Camille ist überzeugt davon, das Richtige zu tun. Wie sie ihre Aufgabe versteht, zeigt sich auch im Austausch mit der nordamerikanischen Freundin. Im Dezember 12 schreibt sie Dowsett via Facebook: «Du, als Fotojournalistin, bist die Botschafterin, du bist nicht diejenige, die neue Gesetze für Menschenrechte (. . .) umsetzt, (. . .) aber du bist die Eine, und das ist wesentlich, die all diese Dinge anprangern wird. Deine Aufgabe, oder so sehe ich zumindest meine Rolle, ist es, es (die Berichte) so ansprechend wie möglich zu gestalten, damit die Leute es nachvollziehen können und im Idealfall Druck auf die Verantwortlichen und jene ausüben, deren Aufgabe es ist, die Dinge zu ändern!» Geduld, Hartnäckigkeit und Talent zahlen sich aus.
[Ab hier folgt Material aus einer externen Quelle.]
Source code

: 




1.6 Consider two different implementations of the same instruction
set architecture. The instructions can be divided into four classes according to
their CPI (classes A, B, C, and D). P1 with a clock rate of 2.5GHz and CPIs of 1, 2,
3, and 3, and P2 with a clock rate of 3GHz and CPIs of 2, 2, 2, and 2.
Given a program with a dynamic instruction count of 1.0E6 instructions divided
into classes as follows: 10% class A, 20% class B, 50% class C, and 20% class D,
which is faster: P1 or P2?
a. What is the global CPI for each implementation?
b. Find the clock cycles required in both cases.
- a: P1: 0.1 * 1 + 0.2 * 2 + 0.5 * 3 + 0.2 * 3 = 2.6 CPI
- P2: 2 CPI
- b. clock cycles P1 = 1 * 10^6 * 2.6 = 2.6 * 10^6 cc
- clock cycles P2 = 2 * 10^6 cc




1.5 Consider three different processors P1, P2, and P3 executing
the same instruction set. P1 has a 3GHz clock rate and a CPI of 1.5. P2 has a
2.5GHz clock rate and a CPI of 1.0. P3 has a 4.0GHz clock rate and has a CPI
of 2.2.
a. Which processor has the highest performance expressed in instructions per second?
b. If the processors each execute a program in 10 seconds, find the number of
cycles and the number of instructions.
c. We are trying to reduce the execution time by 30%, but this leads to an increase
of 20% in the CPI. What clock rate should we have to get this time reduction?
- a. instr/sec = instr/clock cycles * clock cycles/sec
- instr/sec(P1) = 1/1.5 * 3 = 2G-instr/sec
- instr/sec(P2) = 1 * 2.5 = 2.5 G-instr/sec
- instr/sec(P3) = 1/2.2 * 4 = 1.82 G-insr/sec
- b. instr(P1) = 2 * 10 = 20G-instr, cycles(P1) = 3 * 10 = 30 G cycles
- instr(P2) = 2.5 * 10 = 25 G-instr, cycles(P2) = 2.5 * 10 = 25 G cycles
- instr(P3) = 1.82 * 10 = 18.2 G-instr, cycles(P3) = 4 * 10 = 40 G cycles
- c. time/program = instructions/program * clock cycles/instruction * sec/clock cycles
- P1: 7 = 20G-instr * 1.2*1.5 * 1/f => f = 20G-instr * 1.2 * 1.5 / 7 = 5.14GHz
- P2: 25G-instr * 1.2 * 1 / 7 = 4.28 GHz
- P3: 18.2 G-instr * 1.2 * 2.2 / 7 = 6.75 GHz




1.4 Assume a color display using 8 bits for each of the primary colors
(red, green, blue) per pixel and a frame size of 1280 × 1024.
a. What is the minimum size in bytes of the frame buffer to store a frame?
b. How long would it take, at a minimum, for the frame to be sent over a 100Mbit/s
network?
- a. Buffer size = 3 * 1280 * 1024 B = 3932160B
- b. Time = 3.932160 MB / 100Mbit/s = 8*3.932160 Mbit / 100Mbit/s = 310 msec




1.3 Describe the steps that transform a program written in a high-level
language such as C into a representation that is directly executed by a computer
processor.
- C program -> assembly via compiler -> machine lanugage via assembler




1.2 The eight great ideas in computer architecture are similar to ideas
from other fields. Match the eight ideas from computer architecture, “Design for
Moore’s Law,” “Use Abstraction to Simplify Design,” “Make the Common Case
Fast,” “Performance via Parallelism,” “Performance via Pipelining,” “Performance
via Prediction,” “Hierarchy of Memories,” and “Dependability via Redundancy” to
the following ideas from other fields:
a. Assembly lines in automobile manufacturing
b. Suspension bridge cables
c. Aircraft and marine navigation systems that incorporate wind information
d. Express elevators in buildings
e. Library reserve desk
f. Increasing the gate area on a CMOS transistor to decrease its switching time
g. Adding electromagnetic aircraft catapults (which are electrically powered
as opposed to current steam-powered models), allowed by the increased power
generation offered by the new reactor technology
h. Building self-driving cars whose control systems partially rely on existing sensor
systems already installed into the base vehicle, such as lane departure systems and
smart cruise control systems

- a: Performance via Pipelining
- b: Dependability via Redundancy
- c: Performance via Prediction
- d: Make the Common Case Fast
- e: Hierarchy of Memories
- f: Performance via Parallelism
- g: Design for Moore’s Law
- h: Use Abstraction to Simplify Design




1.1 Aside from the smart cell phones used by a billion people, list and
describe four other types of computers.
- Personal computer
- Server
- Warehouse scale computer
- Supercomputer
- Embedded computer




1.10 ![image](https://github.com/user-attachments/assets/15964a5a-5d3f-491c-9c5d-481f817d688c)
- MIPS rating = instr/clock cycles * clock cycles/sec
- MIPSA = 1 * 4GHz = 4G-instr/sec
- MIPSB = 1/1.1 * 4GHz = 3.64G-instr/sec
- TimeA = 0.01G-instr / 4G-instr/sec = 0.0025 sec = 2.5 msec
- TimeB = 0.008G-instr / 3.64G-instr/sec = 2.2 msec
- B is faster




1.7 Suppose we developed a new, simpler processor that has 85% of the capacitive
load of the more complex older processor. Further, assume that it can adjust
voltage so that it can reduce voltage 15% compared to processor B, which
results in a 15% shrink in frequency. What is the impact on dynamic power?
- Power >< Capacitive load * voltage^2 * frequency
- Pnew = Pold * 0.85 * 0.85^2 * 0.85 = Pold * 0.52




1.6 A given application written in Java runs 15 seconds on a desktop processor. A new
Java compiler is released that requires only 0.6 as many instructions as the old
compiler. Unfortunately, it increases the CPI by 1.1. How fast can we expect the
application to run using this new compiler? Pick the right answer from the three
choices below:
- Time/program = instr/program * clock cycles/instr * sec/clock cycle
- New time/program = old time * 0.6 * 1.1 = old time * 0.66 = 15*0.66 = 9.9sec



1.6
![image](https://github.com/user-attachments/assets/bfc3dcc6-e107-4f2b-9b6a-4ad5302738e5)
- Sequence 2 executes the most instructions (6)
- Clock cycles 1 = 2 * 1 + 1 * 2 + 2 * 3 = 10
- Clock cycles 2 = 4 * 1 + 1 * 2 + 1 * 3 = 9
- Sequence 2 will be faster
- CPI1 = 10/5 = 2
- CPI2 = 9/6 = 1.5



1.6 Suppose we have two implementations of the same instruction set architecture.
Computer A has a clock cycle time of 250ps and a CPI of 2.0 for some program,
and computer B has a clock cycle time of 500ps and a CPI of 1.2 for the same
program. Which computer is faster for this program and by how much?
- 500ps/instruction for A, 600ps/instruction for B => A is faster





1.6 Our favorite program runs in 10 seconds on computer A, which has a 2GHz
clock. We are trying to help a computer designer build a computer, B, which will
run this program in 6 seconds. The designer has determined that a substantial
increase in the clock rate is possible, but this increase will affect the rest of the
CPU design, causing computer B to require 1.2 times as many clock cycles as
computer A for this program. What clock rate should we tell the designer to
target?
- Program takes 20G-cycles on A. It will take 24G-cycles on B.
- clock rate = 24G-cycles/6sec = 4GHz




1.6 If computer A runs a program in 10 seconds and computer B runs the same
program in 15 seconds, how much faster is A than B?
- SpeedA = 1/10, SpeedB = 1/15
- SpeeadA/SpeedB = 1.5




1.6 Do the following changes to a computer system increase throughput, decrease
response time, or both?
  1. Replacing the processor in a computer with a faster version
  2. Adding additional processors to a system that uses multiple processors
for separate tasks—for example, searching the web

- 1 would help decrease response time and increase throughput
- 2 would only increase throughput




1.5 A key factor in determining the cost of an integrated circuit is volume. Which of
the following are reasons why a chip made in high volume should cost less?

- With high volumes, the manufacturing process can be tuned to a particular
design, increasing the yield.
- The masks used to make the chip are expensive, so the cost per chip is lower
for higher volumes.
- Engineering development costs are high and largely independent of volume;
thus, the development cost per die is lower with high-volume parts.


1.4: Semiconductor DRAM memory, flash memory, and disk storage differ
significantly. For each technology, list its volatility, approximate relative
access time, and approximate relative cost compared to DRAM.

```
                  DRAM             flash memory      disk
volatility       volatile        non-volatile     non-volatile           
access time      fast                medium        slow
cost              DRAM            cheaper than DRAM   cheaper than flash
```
Camille wird Freelance Fotoreporterin und Korrespondentin für die Agenturen Hans Lucas Studios und AFP. In ihrem Portfolio finden sich Bilder von Soldaten und Zivilisten gleichermassen. Und neben Szenen von Krieg und Elend zeigt Camille auch Buntes, etwa eine vergnügte Serie über die Fashion Week in Juba. Ihr werden «ein starkes, intuitives Auge und Entschlossenheit» attestiert und Kollegen sind beeindruckt von der leidenschaftlichen Anfängerin, deren Bilder stark komponiert und gleichzeitig so intim sind. Kurz führt ihr Weg zurück ins Nest, heim nach Frankreich, wo sie im September 2013 ihre erste Ausstellung hat. Ein persönlicher Erfolg, doch Camille ist auch frustriert. Sie hat insgeheim gehofft, schneller ernsthaftes Interesse der Medien an dem ihr mittlerweile so am Herzen liegenden Fleck Erde zu wecken. Glücklich machen sie die durch die Ausstellung ermöglichten persönlichen Begegnungen. Etwa wenn ihr ein zu Tränen bewegter Sudanese zur Authentizität ihres Schaffens gratuliert. Und: Camille ist jetzt Patentante. Ihre Freude an der kleinen Jojo teilt sie voller Stolz auf Instagram.
Warum wissen wir nichts?
Schon bald zieht es sie wieder weg. Anfang Oktober kommt sie in der Zentralafrikanischen Republik (CAF) an, wo von der Welt weitgehend unbemerkt ein Bürgerkrieg ausgebrochen ist. «Da die Welt weggeschaut hat, habe ich beschlossen, (...) hinzugehen», schreibt sie später einem Kollegen aus Bangui. Ihr Ziel ist erneut: die Lebensbedingungen einer Bevölkerung in einem Konfliktgebiet, über das kaum berichtet wird, ins Licht der Öffentlichkeit zu rücken. Wer ihre Bilder anschaut, soll sich in ihre Protagonisten «als Menschen einfühlen, anstatt sie als eine weitere Gruppe von Afrikanern zu sehen, die irgendwo auf diesem dunklen Kontinent unter Krieg leiden. Ich wünschte, sie denken ’Warum um alles in der Welt leben diese Leute in der Hölle, warum wissen wir nichts darüber und warum tut niemand etwas?’» Sie beschreibt, wie die CAF «jeden Tag tiefer in einem Strudel versinkt, dessen Gewalt endlos scheint.» Und doch lebt sie sich schnell ein, liebt dieses Land und seine Menschen bald.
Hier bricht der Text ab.